Hoy me siento feliz y un poco más libre. Llamadas, mensajes, felicitaciones de corazón o no, los amigos (como debe ser) esperando fuera para doblarse conmigo en los bares, lecturas aplazadas que también aguardan, la escritura, los largos en la piscina… Y las promesas. Futuro de penitente el que me tienen preparado.
Y es que este año sí. Sin creer del todo hasta el final para no perder mi costumbre (cierto ángel me repetía alguna vez al oído “debes creer más en ti”), ayer comprobé que por fin había aprobado con plaza (fea y a la vez hermosísima expresión).

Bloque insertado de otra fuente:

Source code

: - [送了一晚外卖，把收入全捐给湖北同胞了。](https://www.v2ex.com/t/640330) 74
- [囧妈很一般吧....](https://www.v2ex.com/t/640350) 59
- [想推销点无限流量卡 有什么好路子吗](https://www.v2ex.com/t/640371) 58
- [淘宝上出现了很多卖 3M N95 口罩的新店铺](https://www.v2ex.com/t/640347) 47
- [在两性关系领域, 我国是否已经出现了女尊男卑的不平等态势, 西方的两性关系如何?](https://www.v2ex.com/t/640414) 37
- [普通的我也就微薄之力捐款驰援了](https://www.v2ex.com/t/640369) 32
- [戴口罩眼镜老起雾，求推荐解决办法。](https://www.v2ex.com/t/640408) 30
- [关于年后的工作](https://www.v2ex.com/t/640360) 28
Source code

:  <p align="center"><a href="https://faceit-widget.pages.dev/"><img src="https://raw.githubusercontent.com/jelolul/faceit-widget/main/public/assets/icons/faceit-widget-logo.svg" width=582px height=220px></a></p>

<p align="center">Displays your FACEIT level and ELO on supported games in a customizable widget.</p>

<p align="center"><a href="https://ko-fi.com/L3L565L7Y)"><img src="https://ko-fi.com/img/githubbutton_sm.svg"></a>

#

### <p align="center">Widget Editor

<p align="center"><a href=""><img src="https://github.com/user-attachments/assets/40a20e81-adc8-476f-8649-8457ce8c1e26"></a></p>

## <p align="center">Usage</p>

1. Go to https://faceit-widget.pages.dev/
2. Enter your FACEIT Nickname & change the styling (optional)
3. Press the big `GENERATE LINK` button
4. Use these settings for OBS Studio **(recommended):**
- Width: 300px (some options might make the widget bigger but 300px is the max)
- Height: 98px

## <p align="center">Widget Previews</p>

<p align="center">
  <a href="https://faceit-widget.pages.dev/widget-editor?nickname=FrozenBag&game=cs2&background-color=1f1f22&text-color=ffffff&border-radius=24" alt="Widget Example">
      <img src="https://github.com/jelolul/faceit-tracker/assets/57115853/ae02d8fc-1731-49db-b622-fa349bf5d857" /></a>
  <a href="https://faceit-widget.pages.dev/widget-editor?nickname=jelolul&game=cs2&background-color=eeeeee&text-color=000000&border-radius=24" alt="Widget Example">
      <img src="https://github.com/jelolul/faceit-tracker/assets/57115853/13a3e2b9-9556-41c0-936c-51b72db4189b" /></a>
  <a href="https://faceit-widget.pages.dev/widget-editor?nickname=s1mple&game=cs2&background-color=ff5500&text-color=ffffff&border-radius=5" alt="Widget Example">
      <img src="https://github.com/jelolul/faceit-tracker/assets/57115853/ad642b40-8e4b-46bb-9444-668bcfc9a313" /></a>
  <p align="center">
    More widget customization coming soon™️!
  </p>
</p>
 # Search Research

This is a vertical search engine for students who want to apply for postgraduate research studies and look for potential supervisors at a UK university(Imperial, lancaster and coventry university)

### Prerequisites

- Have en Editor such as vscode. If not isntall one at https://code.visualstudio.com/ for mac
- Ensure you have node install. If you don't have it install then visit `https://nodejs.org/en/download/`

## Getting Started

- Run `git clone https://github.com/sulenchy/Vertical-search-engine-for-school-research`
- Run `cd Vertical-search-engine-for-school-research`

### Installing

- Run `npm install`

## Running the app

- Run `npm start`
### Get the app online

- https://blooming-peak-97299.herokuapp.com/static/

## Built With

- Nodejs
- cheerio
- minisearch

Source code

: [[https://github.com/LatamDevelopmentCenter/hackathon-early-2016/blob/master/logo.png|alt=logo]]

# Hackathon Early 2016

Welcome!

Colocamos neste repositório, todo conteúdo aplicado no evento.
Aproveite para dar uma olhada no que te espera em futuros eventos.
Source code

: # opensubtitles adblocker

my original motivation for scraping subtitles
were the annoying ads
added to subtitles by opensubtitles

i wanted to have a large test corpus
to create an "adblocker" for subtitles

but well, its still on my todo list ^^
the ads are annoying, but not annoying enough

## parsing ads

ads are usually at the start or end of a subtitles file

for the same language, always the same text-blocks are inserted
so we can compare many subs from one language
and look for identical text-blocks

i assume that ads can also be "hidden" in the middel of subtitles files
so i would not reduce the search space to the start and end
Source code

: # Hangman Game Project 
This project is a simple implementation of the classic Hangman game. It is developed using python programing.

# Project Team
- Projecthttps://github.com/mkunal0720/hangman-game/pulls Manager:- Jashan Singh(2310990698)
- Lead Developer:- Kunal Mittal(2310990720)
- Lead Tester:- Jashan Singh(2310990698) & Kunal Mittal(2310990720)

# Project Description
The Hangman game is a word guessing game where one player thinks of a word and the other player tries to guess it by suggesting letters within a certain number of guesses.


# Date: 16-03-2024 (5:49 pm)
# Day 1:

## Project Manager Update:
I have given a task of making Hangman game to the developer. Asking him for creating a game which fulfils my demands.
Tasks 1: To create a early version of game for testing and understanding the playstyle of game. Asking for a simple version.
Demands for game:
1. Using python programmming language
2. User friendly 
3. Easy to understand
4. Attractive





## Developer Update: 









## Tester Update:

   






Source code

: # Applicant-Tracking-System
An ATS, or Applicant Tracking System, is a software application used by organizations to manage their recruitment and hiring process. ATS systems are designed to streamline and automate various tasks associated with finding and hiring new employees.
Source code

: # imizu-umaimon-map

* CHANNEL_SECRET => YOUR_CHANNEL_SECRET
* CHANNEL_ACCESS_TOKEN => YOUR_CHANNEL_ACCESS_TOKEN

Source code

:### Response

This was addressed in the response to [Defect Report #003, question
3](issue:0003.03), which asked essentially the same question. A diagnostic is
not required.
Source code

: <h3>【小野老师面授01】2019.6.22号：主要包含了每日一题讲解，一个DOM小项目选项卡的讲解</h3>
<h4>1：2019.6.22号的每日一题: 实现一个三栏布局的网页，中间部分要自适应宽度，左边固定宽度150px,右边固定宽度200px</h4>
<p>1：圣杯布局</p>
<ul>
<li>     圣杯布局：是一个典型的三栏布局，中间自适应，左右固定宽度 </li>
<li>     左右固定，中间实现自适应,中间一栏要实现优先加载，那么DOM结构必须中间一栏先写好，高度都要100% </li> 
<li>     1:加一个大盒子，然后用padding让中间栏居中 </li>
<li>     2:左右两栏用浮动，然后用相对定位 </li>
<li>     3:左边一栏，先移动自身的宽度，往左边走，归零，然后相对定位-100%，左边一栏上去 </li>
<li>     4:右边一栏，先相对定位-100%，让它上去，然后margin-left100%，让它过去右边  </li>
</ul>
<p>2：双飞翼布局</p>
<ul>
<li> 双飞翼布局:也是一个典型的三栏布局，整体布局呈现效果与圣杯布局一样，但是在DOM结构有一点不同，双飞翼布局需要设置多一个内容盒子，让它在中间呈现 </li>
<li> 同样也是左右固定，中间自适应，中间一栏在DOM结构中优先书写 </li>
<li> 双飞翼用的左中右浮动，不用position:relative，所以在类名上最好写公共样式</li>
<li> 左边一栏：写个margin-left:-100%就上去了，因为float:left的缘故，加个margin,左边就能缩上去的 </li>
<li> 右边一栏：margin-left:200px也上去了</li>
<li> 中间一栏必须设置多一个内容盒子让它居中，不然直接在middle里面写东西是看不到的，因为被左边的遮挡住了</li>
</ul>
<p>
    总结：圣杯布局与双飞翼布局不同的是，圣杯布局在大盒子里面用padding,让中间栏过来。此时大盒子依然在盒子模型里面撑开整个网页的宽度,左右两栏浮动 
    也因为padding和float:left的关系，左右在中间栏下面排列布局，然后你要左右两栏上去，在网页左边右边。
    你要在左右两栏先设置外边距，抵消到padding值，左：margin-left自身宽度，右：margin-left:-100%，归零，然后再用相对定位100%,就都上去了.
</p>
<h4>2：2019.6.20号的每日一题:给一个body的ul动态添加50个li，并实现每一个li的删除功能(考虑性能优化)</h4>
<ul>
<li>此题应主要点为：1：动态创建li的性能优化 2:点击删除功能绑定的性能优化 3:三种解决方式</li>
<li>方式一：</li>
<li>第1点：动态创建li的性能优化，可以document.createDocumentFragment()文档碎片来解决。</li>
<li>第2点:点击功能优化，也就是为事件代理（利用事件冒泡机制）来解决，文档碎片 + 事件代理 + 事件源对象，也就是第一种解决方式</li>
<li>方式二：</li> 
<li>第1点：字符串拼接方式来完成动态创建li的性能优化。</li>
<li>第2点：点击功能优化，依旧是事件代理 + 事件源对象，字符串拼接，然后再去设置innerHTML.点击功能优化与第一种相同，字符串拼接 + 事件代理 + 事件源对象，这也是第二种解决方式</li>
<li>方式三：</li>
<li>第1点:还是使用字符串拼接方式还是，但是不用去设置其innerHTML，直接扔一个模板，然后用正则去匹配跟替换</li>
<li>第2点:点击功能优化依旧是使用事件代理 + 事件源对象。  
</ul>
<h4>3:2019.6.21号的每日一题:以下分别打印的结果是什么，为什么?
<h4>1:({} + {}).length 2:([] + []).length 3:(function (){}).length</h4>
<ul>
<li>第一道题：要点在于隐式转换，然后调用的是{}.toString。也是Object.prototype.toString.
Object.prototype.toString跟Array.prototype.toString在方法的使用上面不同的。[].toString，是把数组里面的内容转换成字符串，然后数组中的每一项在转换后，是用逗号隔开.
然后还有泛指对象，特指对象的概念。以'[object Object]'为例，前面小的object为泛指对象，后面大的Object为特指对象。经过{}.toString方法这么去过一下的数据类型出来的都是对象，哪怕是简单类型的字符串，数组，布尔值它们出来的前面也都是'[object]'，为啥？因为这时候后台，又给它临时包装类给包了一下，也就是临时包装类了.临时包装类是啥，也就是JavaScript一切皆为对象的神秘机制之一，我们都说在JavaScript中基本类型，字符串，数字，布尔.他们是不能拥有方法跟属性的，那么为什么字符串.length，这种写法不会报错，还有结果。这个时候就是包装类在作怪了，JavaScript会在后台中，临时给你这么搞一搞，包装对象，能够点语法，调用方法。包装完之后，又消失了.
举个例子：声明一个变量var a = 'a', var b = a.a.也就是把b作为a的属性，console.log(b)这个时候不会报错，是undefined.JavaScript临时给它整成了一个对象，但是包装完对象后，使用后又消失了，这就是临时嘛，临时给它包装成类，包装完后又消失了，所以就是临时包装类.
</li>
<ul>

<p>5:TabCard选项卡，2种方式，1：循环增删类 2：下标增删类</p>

La pesada piedra que cada dos años reaparece, nos convierte en sísifos y nos condena a una estela de insatisfacción que nos aísla, tensa, debilita y aleja de las cosas que de verdad tienen sentido, ha desaparecido. O la he hecho desaparecer. Esta vez mi piedra permanecerá en la cima.

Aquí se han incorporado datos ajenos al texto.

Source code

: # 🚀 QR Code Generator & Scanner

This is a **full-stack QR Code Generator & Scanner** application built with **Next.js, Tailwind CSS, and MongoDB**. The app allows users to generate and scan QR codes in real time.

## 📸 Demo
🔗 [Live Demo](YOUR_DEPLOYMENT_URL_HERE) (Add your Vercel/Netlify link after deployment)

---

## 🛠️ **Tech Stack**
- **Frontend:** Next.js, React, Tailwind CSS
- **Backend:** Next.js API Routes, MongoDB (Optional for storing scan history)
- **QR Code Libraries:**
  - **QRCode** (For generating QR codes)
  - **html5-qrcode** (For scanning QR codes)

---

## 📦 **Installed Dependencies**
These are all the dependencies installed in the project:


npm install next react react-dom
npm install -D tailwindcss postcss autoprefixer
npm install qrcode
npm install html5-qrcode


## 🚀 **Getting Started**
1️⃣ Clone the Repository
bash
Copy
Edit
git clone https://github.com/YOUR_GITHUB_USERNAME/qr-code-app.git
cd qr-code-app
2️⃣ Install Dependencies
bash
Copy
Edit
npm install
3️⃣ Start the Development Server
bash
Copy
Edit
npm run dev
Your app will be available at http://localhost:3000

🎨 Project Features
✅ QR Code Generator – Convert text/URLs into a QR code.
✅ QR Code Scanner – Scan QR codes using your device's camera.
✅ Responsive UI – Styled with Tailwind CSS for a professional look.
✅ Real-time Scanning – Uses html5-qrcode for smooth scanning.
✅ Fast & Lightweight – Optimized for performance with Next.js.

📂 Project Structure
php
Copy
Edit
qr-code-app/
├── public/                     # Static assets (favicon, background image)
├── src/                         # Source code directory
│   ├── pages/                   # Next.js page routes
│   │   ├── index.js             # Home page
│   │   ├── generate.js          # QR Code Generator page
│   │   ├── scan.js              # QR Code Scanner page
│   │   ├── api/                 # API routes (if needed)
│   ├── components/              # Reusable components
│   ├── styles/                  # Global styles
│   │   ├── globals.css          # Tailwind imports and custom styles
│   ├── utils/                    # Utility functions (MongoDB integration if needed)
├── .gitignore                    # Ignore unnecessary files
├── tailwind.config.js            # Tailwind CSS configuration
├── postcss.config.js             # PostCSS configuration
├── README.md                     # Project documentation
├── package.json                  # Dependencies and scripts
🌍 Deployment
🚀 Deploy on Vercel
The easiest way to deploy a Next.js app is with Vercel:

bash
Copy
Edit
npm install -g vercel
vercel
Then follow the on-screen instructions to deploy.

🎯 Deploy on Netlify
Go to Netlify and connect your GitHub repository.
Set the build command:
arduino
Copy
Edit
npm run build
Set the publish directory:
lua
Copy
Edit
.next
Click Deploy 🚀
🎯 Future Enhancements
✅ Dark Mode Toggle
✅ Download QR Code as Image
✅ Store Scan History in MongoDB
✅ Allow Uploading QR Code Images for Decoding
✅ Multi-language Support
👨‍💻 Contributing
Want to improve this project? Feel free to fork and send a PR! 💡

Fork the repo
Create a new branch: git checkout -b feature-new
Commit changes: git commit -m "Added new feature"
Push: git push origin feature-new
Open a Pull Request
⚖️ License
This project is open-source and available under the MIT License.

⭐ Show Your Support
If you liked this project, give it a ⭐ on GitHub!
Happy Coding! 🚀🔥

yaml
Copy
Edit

De nuevo meses de estudio, náuseas al amanecer cuando todo se iba acercando, clases, exámenes que corregir, evaluaciones, despedidas… y más y más estudio entre vaivenes, miedos y dudas. Quien lo probó lo sabe.

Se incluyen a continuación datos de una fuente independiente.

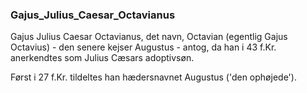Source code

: ### Gajus_Julius_Caesar_Octavianus


Gajus Julius Caesar Octavianus, det navn, Octavian (egentlig Gajus Octavius) - den senere kejser Augustus - antog, da han i 43 f.Kr. anerkendtes som Julius Cæsars adoptivsøn.

Først i 27 f.Kr. tildeltes han hædersnavnet Augustus ('den ophøjede').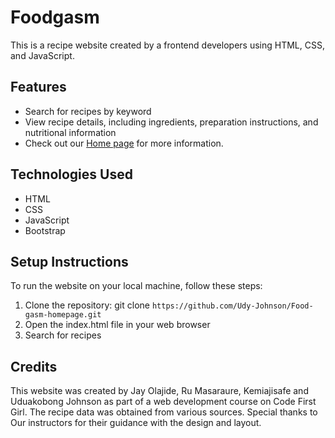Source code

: # Foodgasm

This is a recipe website created by a frontend developers using HTML, CSS, and JavaScript.

## Features

- Search for recipes by keyword
- View recipe details, including ingredients, preparation instructions, and nutritional information
- Check out our [Home page](index.html) for more information.

## Technologies Used

- HTML
- CSS
- JavaScript
- Bootstrap

## Setup Instructions

To run the website on your local machine, follow these steps:

1. Clone the repository: git clone `https://github.com/Udy-Johnson/Food-gasm-homepage.git`
2. Open the index.html file in your web browser
3. Search for recipes


## Credits

This website was created by Jay Olajide, Ru Masaraure, Kemiajisafe and Uduakobong Johnson as part of a web development course on Code First Girl. The recipe data was obtained from various sources. Special thanks to Our instructors for their guidance with the design and layout.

Sólo que parece que quien diseñó este proceso agónico, torturante y demencial nunca lo probó o, si alguna vez lo hizo, hace tiempo que debió olvidarlo, enredado en burocracias, electoralismos, cambios de gobierno y viejas pedagogías que mutan y se transforman en otras más jóvenes y apetecibles. Un sistema muy igualitario y garantista (cierto), pero al mismo tiempo injusto. Porque un buen profesor, el alma de un docente vocacional y comprometido con la Educación no se demuestra a cara o cruz en unas pocas horas ni se juzga al albur de unas centésimas de más o menos. Tantos compañeros entregados en cuerpo y alma a sus alumnos y cuya piedra ha vuelto a caer al abismo, que mi recuerdo tiene que ser también para ellos. Mucho ánimo.